Kem Sokha, a former member of the Buddhist Liberal Democratic Party, is chairman of the Assembly’s Commission on Human Rights, but did not win a seat in the recent elections under the renamed Son Sann Party. He fled the country after last year’s factional fighting.
Kem Sokha was planning to fly alone to Bangkok to meet with Son Soubert, a Constitutional Council member and former president of the Son Sann Party. The two were going to plan a party congress later this month. The meeting was to be held in Bangkok because of the tension in Phnom Penh, Kem Sokha said.

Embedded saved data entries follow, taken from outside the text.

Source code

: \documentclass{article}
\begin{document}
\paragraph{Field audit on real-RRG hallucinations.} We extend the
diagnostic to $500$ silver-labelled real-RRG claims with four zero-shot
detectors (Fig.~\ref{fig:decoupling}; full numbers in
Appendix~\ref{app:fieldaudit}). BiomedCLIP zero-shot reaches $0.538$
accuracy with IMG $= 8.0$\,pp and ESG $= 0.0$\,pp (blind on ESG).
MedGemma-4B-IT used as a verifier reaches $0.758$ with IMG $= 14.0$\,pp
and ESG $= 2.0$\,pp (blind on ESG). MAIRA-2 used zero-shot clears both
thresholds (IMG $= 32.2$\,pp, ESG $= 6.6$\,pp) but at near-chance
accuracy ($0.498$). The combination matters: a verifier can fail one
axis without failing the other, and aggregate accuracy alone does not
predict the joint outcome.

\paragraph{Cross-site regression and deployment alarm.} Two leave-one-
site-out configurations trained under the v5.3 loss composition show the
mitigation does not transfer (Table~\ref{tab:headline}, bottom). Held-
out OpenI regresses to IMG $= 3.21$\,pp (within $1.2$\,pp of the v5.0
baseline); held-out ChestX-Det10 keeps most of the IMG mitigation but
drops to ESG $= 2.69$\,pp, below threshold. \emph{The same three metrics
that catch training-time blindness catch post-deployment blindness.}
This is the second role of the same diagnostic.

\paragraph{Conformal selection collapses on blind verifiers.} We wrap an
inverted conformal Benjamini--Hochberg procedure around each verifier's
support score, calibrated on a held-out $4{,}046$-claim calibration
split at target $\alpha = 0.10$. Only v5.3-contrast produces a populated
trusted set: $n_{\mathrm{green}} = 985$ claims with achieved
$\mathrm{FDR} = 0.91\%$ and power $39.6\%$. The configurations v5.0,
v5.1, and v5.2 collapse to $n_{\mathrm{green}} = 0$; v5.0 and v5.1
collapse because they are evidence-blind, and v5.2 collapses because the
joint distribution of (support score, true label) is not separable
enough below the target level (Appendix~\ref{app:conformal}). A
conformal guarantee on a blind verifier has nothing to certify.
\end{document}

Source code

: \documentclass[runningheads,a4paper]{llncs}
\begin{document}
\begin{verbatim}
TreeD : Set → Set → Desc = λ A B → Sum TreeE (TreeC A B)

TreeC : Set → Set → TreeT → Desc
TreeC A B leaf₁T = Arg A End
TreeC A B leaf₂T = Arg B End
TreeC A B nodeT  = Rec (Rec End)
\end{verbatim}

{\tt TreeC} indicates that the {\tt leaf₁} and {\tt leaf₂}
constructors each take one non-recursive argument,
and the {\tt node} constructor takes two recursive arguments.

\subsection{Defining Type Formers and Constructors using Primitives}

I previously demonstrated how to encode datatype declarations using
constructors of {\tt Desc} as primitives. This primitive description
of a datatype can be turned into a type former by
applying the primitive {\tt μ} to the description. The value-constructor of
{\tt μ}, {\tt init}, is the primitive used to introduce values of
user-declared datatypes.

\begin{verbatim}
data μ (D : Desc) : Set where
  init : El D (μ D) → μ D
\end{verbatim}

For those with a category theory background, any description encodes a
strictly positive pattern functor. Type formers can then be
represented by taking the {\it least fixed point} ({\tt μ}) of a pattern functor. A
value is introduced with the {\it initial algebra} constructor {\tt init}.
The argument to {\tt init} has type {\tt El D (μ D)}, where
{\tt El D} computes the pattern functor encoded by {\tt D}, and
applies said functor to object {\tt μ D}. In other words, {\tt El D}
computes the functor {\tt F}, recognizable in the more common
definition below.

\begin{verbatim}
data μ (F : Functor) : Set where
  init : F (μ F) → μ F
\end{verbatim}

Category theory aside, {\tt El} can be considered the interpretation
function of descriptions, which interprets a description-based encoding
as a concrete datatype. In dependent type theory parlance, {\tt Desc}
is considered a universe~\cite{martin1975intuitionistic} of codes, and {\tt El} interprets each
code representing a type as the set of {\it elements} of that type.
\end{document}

Kem Sokha said he checked in at the airport, received his boarding pass and gave immigration police his diplomatic Cambodian passport. Then he said he was asked to take a seat in the VIP lounge while police made phone calls. They returned and told Kem Sokha he could not go and that the order had come from “high,” Kem Sokha said.
Legal experts said restricting Kem Sokha violates Article 40 of the Constitution, which protects citizens’ right to travel and basic precepts on human rights.
“It is illegal, unconstitutional and a violation of the International Convention on Human Rights, which Cambodia has signed,” said Lao Mong Hay, executive director of the Khmer Institute of Democracy. “As a Cambodian citizen he has the right to freedom of movement.”
It also appears to violate Article 80, which grants parliamentary immunity and says that any “accusation, arrest or detention of an Assembly member shall be made only with the permission of the National Assembly.” At least 80 members of parliament need to convene and pass any order to arrest, detain or accuse another member, lawyers and human rights workers said.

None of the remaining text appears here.